__REQUIRED ACTION__
An exact copy of the lines from the top of the data through the line with "ATP \ + \ chaleur$$" is what you should give, with no pictures in it.

____

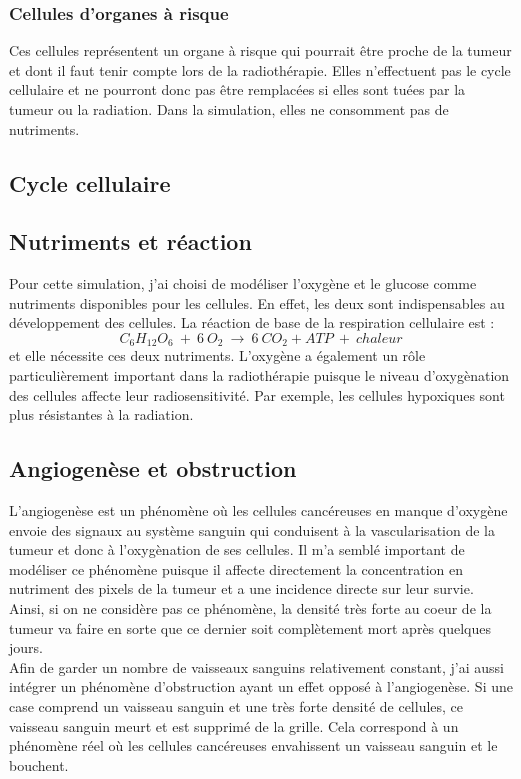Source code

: \documentclass[12pt]{article}
\begin{document}
\subsubsection{Cellules d'organes à risque} 
Ces cellules représentent un organe à risque qui pourrait être proche de la tumeur et dont il faut tenir compte lors de la radiothérapie. Elles n'effectuent pas le cycle cellulaire et ne pourront donc pas être remplacées si elles sont tuées par la tumeur ou la radiation. Dans la simulation, elles ne consomment pas de nutriments.
\subsection{Cycle cellulaire}

\subsection{Nutriments et réaction}
Pour cette simulation, j'ai choisi de modéliser l'oxygène et le glucose comme nutriments disponibles pour les cellules. En effet, les deux sont indispensables au développement des cellules.
La réaction de base de la respiration cellulaire est : 
$$C_6H_{12}O_6 \ + \ 6 \ O_2 \ \rightarrow \ 6 \ CO_2 + ATP \ + \ chaleur$$
et elle nécessite ces deux nutriments. L'oxygène a également un rôle particulièrement important dans la radiothérapie puisque le niveau d'oxygènation des cellules affecte leur radiosensitivité. Par exemple, les cellules hypoxiques sont plus résistantes à la radiation.
\subsection{Angiogenèse et obstruction}
L'angiogenèse est un phénomène où les cellules cancéreuses en manque d'oxygène envoie des signaux au système sanguin qui conduisent à la vascularisation de la tumeur et donc à l'oxygènation de ses cellules. Il m'a semblé important de modéliser ce phénomène puisque il affecte directement la concentration en nutriment des pixels de la tumeur et a une incidence directe sur leur survie. Ainsi, si on ne considère pas ce phénomène, la densité très forte au coeur de la tumeur va faire en sorte que ce dernier soit complètement mort après quelques jours.\\

Afin de garder un nombre de vaisseaux sanguins relativement constant, j'ai aussi intégrer un phénomène d'obstruction ayant un effet opposé à l'angiogenèse. Si une case comprend un vaisseau sanguin et une très forte densité de cellules, ce vaisseau sanguin meurt et est supprimé de la grille. Cela correspond à un phénomène réel où les cellules cancéreuses envahissent un vaisseau sanguin et le bouchent.\\
\end{document}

____

__ANSWER BELOW__
Source code

: \documentclass[12pt]{article}
\begin{document}
\subsubsection{Cellules d'organes à risque} 
Ces cellules représentent un organe à risque qui pourrait être proche de la tumeur et dont il faut tenir compte lors de la radiothérapie. Elles n'effectuent pas le cycle cellulaire et ne pourront donc pas être remplacées si elles sont tuées par la tumeur ou la radiation. Dans la simulation, elles ne consomment pas de nutriments.
\subsection{Cycle cellulaire}

\subsection{Nutriments et réaction}
Pour cette simulation, j'ai choisi de modéliser l'oxygène et le glucose comme nutriments disponibles pour les cellules. En effet, les deux sont indispensables au développement des cellules.
La réaction de base de la respiration cellulaire est : 
$$C_6H_{12}O_6 \ + \ 6 \ O_2 \ \rightarrow \ 6 \ CO_2 + ATP \ + \ chaleur$$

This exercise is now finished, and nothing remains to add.